-- Data for this task follows --

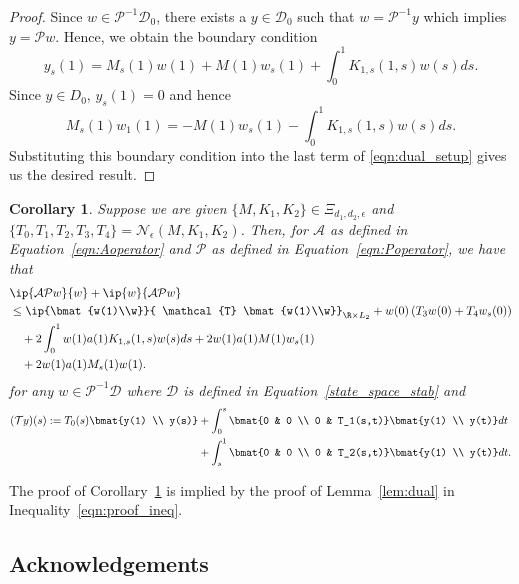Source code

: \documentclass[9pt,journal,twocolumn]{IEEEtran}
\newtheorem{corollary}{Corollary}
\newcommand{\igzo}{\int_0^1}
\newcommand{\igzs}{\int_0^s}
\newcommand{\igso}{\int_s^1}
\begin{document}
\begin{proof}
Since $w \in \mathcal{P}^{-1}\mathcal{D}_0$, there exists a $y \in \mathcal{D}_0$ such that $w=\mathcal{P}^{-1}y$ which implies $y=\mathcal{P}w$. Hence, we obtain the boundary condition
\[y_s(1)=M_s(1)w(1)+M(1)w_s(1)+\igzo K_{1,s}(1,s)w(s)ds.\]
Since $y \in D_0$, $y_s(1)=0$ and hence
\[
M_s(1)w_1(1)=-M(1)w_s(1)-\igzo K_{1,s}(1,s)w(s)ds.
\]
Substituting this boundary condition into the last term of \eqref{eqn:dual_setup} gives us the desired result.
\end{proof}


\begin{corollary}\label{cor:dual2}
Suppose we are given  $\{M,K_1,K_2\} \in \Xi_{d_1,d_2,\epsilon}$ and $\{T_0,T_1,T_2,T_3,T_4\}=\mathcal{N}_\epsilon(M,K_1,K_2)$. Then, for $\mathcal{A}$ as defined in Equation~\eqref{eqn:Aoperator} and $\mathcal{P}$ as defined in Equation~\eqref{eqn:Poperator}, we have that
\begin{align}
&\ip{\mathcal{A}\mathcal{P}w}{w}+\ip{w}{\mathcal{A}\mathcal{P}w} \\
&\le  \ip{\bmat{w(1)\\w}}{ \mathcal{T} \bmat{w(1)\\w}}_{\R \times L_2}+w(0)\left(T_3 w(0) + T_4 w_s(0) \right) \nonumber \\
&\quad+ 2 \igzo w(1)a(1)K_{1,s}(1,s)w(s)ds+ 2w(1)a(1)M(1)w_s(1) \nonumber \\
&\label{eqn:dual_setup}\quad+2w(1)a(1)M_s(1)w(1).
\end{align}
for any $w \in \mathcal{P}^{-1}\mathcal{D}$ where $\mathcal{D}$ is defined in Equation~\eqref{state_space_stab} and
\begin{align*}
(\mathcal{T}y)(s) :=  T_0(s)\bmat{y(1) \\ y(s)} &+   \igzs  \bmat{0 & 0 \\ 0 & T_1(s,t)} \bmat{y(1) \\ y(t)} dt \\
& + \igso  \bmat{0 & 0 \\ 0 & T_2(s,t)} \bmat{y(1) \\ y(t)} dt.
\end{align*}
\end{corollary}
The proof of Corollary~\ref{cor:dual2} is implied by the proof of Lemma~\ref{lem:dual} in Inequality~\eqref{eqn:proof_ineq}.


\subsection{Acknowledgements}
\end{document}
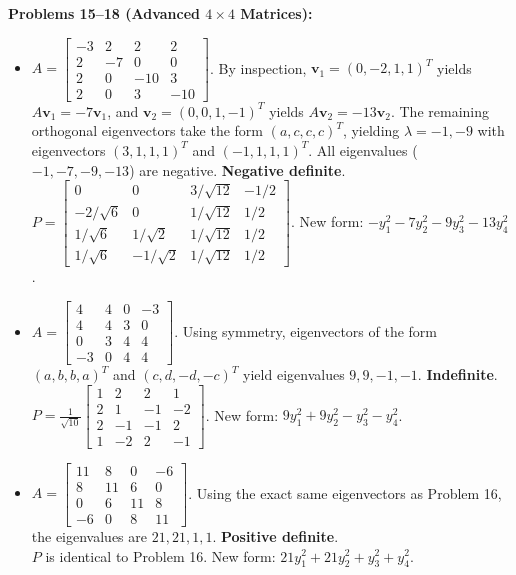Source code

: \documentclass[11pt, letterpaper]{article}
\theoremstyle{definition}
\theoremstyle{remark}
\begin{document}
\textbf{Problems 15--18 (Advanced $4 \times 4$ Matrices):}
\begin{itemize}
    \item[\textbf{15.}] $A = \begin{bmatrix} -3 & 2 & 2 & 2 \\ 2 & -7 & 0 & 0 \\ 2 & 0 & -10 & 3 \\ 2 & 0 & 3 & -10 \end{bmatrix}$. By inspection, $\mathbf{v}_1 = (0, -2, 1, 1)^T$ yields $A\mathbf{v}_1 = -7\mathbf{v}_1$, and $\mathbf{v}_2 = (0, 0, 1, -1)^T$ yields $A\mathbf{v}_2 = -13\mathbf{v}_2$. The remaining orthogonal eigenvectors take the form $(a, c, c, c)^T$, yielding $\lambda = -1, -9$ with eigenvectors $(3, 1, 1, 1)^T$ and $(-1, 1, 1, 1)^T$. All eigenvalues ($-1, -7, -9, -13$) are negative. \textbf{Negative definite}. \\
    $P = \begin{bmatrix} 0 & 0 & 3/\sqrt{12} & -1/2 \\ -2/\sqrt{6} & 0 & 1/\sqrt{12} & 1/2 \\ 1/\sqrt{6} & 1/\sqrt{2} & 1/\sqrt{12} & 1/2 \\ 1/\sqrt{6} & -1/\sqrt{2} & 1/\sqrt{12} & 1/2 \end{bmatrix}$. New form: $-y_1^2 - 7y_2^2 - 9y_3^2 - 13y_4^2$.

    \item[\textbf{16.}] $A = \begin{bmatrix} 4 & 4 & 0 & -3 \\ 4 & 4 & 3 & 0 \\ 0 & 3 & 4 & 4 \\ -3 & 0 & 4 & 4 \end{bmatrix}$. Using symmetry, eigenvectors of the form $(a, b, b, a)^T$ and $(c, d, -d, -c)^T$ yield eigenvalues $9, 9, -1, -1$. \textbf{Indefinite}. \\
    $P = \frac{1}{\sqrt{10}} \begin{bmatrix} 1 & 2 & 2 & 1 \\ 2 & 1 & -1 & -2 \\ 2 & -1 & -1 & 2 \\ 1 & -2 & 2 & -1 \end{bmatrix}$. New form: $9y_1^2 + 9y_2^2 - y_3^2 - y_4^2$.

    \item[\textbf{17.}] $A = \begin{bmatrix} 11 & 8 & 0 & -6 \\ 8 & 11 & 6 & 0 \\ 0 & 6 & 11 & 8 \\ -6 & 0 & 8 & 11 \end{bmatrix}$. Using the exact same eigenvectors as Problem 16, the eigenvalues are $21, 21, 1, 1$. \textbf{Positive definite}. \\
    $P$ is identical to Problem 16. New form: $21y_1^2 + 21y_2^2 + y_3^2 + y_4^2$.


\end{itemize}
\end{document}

-- Data for this task concluded --

Assignment.
What belongs in the answer is each line of the listing that contains the word "nonumber".

Result.
&\le  \ip{\bmat{w(1)\\w}}{ \mathcal{T} \bmat{w(1)\\w}}_{\R \times L_2}+w(0)\left(T_3 w(0) + T_4 w_s(0) \right) \nonumber \\
&\quad+ 2 \igzo w(1)a(1)K_{1,s}(1,s)w(s)ds+ 2w(1)a(1)M(1)w_s(1) \nonumber \\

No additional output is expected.